Sam nodded thoughtfully. It wasn’t the first time he’d had cause to be
grateful for his kind’s innate immunity to magic, and he doubted that it would
be the last.
“Do you know anyone who might be dabbling in that sort of thing?” Kris shook
his head.
“I wouldn’t want to,” he said, although he didn’t take offence at the
question. Unlike the Colleges of Magic in the Empire, the great university in
Marienburg taught elements of all the magical traditions in a fairly piecemeal
fashion, although it shared their abhorrence of Chaos; however, the line between
legitimate and forbidden thaumaturgy was rather more blurred here, and it wasn’t
always easy to tell when someone had crossed it. “I’ll ask around, see if
anyone’s been taking an unhealthy interest in the forbidden stuff lately.”
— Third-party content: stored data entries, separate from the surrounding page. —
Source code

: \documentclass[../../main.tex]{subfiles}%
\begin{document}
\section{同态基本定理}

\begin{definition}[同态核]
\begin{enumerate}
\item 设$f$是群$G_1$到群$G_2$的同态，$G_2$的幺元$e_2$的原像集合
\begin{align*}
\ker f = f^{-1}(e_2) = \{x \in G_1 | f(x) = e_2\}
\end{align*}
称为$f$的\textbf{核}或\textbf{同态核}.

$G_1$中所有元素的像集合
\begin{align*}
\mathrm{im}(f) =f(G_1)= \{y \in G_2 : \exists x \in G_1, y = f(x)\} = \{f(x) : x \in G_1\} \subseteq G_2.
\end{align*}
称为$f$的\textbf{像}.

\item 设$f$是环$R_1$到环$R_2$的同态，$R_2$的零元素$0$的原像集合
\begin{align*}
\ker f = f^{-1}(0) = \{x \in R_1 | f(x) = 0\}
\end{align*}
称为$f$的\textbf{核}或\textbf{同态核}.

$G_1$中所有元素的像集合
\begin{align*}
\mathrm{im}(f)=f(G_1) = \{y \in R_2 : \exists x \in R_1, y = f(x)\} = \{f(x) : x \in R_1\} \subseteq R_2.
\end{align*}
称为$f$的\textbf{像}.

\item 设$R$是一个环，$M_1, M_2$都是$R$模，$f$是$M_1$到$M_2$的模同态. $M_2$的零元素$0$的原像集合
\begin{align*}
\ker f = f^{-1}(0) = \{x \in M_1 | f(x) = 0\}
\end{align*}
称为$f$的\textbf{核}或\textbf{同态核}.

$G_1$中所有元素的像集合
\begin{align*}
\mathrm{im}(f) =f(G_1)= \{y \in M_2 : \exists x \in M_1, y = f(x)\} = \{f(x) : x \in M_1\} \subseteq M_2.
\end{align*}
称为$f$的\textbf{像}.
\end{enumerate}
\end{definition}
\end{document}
“I’d appreciate it.” Sam emptied his own tankard. “You know how to find me if
you hear anything.”
Whoever it was behind the assassination attempt, Sam thought, they’d be
unlikely to try again so soon; nevertheless he kept his eyes open as he made his
way home, and didn’t really relax until his door was closed and firmly barred
behind him. After that he slept perfectly soundly until the following day, when
the familiar sounds of the laundry below opening for business accompanied the
hearty breakfast his landlady brought up the stairs for him. She sighed as she
picked up his discarded clothing.
“You should have put these in to soak, Master Warble. I don’t know how many
times I’ve told you, cold water’s the best thing for blood.” She tutted under
her breath, and turned his shirt over, assessing the damage with a professional
eye. “I’ll do the best I can with it, but I’m not promising anything.”
“I have complete confidence in you, Frau Gutenburg.” Sam bit into a fresh
herring sausage with undisguised relish. “Your powers as a laundress are
exceeded only by your talents in the kitchen.”
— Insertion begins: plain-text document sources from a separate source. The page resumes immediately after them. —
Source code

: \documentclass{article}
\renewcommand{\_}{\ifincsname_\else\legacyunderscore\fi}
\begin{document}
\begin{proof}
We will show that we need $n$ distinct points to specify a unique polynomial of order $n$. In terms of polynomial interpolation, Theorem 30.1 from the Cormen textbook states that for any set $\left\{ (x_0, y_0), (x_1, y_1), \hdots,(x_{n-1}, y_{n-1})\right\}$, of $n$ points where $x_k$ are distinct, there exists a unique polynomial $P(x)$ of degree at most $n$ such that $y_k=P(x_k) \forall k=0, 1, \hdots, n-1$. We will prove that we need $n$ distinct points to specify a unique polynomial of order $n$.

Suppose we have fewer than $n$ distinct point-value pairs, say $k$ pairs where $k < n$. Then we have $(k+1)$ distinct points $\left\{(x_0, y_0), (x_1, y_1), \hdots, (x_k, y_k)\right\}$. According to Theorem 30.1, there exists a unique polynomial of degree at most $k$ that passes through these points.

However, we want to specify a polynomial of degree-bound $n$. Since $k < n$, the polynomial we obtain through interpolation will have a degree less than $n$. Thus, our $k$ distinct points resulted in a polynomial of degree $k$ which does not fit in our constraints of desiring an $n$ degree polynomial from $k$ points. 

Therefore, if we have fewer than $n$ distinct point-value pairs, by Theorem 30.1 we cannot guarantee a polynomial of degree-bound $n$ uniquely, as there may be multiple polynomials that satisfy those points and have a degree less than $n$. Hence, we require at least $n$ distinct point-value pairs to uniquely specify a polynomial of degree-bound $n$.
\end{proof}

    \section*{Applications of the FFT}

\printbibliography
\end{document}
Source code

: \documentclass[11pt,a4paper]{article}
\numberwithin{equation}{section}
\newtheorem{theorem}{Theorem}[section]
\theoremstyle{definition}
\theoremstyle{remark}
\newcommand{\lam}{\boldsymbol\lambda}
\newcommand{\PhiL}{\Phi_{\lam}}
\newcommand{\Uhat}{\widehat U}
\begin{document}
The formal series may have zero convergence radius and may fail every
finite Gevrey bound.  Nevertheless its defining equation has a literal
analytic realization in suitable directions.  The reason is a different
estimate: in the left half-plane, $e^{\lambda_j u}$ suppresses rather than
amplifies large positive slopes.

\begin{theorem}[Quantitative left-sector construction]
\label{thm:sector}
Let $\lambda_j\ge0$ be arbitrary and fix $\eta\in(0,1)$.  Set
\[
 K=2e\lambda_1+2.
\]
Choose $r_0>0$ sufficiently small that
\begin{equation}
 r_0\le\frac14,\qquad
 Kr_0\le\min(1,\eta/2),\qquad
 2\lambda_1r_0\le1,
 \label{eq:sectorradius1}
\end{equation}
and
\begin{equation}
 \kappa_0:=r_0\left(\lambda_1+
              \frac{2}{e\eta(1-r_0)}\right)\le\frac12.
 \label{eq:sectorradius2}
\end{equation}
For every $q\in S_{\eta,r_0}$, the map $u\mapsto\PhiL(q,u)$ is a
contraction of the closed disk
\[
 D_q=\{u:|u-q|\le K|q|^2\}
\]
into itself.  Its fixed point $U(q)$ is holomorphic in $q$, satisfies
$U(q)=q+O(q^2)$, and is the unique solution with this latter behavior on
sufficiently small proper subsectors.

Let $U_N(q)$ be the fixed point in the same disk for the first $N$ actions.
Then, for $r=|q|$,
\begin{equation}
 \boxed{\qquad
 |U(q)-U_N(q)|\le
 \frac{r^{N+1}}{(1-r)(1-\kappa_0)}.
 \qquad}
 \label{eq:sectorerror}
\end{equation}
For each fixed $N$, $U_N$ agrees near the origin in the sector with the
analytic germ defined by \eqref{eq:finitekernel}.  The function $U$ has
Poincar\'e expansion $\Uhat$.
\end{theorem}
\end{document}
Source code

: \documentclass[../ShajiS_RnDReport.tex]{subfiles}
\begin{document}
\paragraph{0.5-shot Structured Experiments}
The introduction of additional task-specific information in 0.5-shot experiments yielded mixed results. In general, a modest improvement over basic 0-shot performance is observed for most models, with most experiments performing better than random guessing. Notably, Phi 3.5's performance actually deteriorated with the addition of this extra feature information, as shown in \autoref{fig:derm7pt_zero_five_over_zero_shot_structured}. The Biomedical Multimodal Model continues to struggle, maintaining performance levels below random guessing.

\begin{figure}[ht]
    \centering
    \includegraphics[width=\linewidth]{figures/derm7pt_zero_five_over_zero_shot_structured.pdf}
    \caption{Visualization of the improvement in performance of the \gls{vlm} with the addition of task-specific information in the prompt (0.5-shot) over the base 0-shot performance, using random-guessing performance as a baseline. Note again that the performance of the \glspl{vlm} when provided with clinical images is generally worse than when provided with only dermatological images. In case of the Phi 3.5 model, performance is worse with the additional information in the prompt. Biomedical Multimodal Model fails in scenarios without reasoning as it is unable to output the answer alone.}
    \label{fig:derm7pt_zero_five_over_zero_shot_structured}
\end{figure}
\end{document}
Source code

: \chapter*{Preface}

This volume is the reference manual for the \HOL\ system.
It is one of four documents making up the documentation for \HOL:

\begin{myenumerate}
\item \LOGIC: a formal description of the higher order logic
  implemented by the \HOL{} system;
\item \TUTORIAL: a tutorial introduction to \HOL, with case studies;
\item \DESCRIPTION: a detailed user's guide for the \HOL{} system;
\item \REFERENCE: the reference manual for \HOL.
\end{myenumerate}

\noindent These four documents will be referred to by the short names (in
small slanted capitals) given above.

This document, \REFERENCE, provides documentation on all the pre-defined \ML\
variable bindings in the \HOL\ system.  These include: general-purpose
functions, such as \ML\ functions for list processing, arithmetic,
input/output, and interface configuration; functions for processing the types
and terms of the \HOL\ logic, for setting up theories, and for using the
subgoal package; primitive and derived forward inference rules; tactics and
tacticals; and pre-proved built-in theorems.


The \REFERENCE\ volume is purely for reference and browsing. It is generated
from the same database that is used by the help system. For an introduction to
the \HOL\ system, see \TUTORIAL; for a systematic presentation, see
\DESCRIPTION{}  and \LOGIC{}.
“Get away with you.” Mollified as always by his appreciation of her cooking,
the middle-aged woman hesitated in the doorway. “There isn’t going to be any
trouble around here now, is there? Things have been going really well since that
nice Mineer de Wit got rid of van Groot. We wouldn’t want that sort of element
getting a foothold in the Winkelmarkt again, would we?”
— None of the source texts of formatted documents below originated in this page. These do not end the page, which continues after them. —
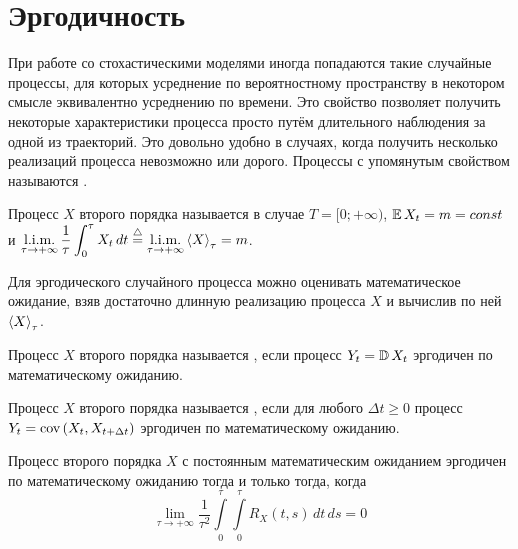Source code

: \section{Эргодичность} \label{section:ergodicity}

При работе со стохастическими моделями иногда попадаются такие случайные процессы,
для которых усреднение по вероятностному пространству в некотором смысле эквивалентно усреднению по времени.
Это свойство позволяет получить некоторые характеристики процесса просто путём длительного наблюдения за одной из траекторий.
Это довольно удобно в случаях, когда получить несколько реализаций процесса невозможно или дорого.
Процессы с упомянутым свойством называются .

\begin{definition}
    \label{definition:egrodicity:ergodicity}
    Процесс $ X $ второго порядка называется  в случае $ T = [0; +\infty) $, $ \operatorname{\mathbb{E}} X_t = m = const $ и
    $ \displaystyle \operatorname*{\textnormal{l.i.m.}}_{\tau \to +\infty} \frac{1}{\tau} \int_0^\tau X_t \, dt \overset{\triangle}{=} \operatorname*{\textnormal{l.i.m.}}_{\tau \to +\infty} \left\langle X \right\rangle_\tau = m $.
\end{definition}

Для эргодического случайного процесса можно оценивать математическое ожидание,
взяв достаточно длинную реализацию процесса $ X $ и вычислив по ней $ \left\langle X \right\rangle_\tau $.

\begin{definition}
    \label{definition:egrodicity:ergodicity_dispersion}
    Процесс $ X $ второго порядка называется ,
    если процесс $ Y_t = \operatorname{\mathbb{D}} X_t $ эргодичен по математическому ожиданию.
\end{definition}

\begin{definition}
    \label{definition:egrodicity:ergodicity_correlation}
    Процесс $ X $ второго порядка называется ,
    если для любого $ \Delta t \geqslant 0 $ процесс $ Y_t = \textnormal{cov}\left(X_t, X_{t + \Delta t}\right) $ эргодичен по математическому ожиданию.
\end{definition}

\begin{theorem}
    \label{theorem:ergodicity:ergodicity_test}
    Процесс второго порядка $ X $ с постоянным математическим ожиданием эргодичен по математическому ожиданию тогда и только тогда, когда
    \[
        \lim_{\tau \to +\infty} \frac{1}{\tau^2} \int\limits_0^\tau \int\limits_0^\tau R_X(t, s) \, dt \, ds = 0
    \]
\end{theorem}


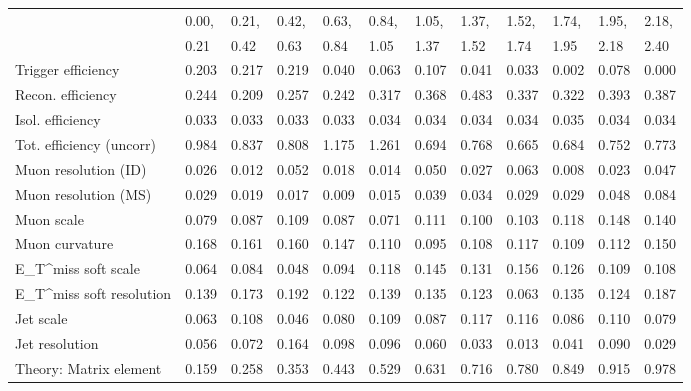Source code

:\begin{tabular}{l|p{0.6cm}p{0.6cm}p{0.6cm}p{0.6cm}p{0.6cm}p{0.6cm}p{0.6cm}p{0.6cm}p{0.6cm}p{0.6cm}p{0.6cm}}
\hline
   & 0.00, & 0.21, & 0.42, & 0.63, & 0.84, & 1.05, & 1.37, & 1.52, & 1.74, & 1.95, & 2.18,  \\ 
   & 0.21 & 0.42 & 0.63 & 0.84 & 1.05 & 1.37 & 1.52 & 1.74 & 1.95 & 2.18 & 2.40  \\ 
\hline
Trigger efficiency                       & 0.203 & 0.217 & 0.219 & 0.040 & 0.063 & 0.107 & 0.041 & 0.033 & 0.002 & 0.078 & 0.000 \\
Recon. efficiency                        & 0.244 & 0.209 & 0.257 & 0.242 & 0.317 & 0.368 & 0.483 & 0.337 & 0.322 & 0.393 & 0.387 \\
Isol. efficiency                         & 0.033 & 0.033 & 0.033 & 0.033 & 0.034 & 0.034 & 0.034 & 0.034 & 0.035 & 0.034 & 0.034 \\
Tot. efficiency (uncorr)                 & 0.984 & 0.837 & 0.808 & 1.175 & 1.261 & 0.694 & 0.768 & 0.665 & 0.684 & 0.752 & 0.773 \\
Muon resolution (ID)                     & 0.026 & 0.012 & 0.052 & 0.018 & 0.014 & 0.050 & 0.027 & 0.063 & 0.008 & 0.023 & 0.047 \\
Muon resolution (MS)                     & 0.029 & 0.019 & 0.017 & 0.009 & 0.015 & 0.039 & 0.034 & 0.029 & 0.029 & 0.048 & 0.084 \\
Muon scale                               & 0.079 & 0.087 & 0.109 & 0.087 & 0.071 & 0.111 & 0.100 & 0.103 & 0.118 & 0.148 & 0.140 \\
Muon curvature                           & 0.168 & 0.161 & 0.160 & 0.147 & 0.110 & 0.095 & 0.108 & 0.117 & 0.109 & 0.112 & 0.150 \\
E_{T}^{miss} soft scale                  & 0.064 & 0.084 & 0.048 & 0.094 & 0.118 & 0.145 & 0.131 & 0.156 & 0.126 & 0.109 & 0.108 \\
E_{T}^{miss} soft resolution             & 0.139 & 0.173 & 0.192 & 0.122 & 0.139 & 0.135 & 0.123 & 0.063 & 0.135 & 0.124 & 0.187 \\
Jet scale                                & 0.063 & 0.108 & 0.046 & 0.080 & 0.109 & 0.087 & 0.117 & 0.116 & 0.086 & 0.110 & 0.079 \\
Jet resolution                           & 0.056 & 0.072 & 0.164 & 0.098 & 0.096 & 0.060 & 0.033 & 0.013 & 0.041 & 0.090 & 0.029 \\
Theory: Matrix element                   & 0.159 & 0.258 & 0.353 & 0.443 & 0.529 & 0.631 & 0.716 & 0.780 & 0.849 & 0.915 & 0.978 \\

\end{tabular}
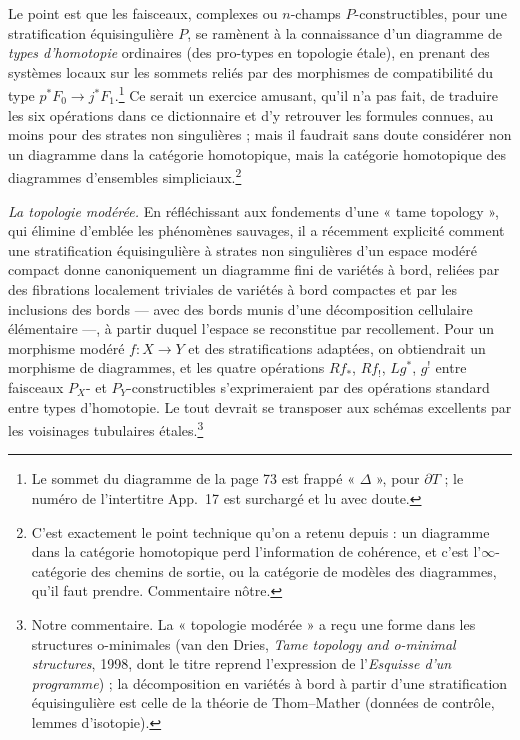 \documentclass[11pt,a4paper]{article}
\begin{document}
Le point est que les faisceaux, complexes ou $n$-champs $P$-constructibles,
pour une stratification équisingulière $P$, se ramènent à la connaissance
d'un diagramme de \emph{types d'homotopie} ordinaires (des pro-types en
topologie étale), en prenant des systèmes locaux sur les sommets reliés par
des morphismes de compatibilité du type $p^*F_0 \to j^*F_1$.\footnote{Le
sommet du diagramme de la page 73 est frappé « $\Delta$ », pour
$\partial T$ ; le numéro de l'intertitre App.~17 est surchargé et lu avec
doute.} Ce serait un exercice amusant, qu'il n'a pas fait, de traduire les
six opérations dans ce dictionnaire et d'y retrouver les formules connues,
au moins pour des strates non singulières ; mais il faudrait sans doute
considérer non un diagramme dans la catégorie homotopique, mais la catégorie
homotopique des diagrammes d'ensembles simpliciaux.\footnote{C'est
exactement le point technique qu'on a retenu depuis : un diagramme dans la
catégorie homotopique perd l'information de cohérence, et c'est
l'$\infty$-catégorie des chemins de sortie, ou la catégorie de modèles des
diagrammes, qu'il faut prendre. Commentaire nôtre.}

\emph{La topologie modérée.} En réfléchissant aux fondements d'une « tame
topology », qui élimine d'emblée les phénomènes sauvages, il a récemment
explicité comment une stratification équisingulière à strates non
singulières d'un espace modéré compact donne canoniquement un diagramme
fini de variétés à bord, reliées par des fibrations localement triviales de
variétés à bord compactes et par les inclusions des bords --- avec des bords
munis d'une décomposition cellulaire élémentaire ---, à partir duquel
l'espace se reconstitue par recollement. Pour un morphisme modéré
$f : X \to Y$ et des stratifications adaptées, on obtiendrait un morphisme
de diagrammes, et les quatre opérations $Rf_*$, $Rf_!$, $Lg^*$, $g^!$
entre faisceaux $P_X$- et $P_Y$-constructibles s'exprimeraient par des
opérations standard entre types d'homotopie. Le tout devrait se transposer
aux schémas excellents par les voisinages tubulaires étales.\footnote{Notre
commentaire. La « topologie modérée » a reçu une forme dans les structures
o-minimales (van den Dries, \emph{Tame topology and o-minimal structures},
1998, dont le titre reprend l'expression de l'\emph{Esquisse d'un
programme}) ; la décomposition en variétés à bord à partir d'une
stratification équisingulière est celle de la théorie de Thom--Mather
(données de contrôle, lemmes d'isotopie).}
\end{document}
“We certainly wouldn’t,” Sam agreed, and went off to look for the nearest
example of that sort of element he could find. The task was hardly difficult.
Van Groot had operated out of a small fish smokery, which his chief lieutenant,
Jan Alten, had inherited along with a low-grade smuggling ring and a brisk
traffic in stolen goods. A bordello catering mostly to the local merchants had
passed to the late crime lord’s other trusted confederate, Karin van Meeren, and
so far neither had shown much overt interest in moving in on the other’s
business; which hadn’t stopped them from circling one another like sharks, alert
for the first sign of weakness. Van Groot’s other main money-making enterprise,
a far from subtle but nonetheless effective protection racket, had been allowed
to quietly wither away by both his heirs, at least for the time being; neither
seemed willing to risk the wrath of the local tradesmen, who might just follow
de Wit’s example and refuse to cave in, with lethal consequences for the
would-be extortionists.
“Sam. Come in.” Alten looked up from behind a battered wooden desk in the
sparsely-furnished office he clearly liked to think gave the impression that he
was running a legitimate business. “What can I do for you?”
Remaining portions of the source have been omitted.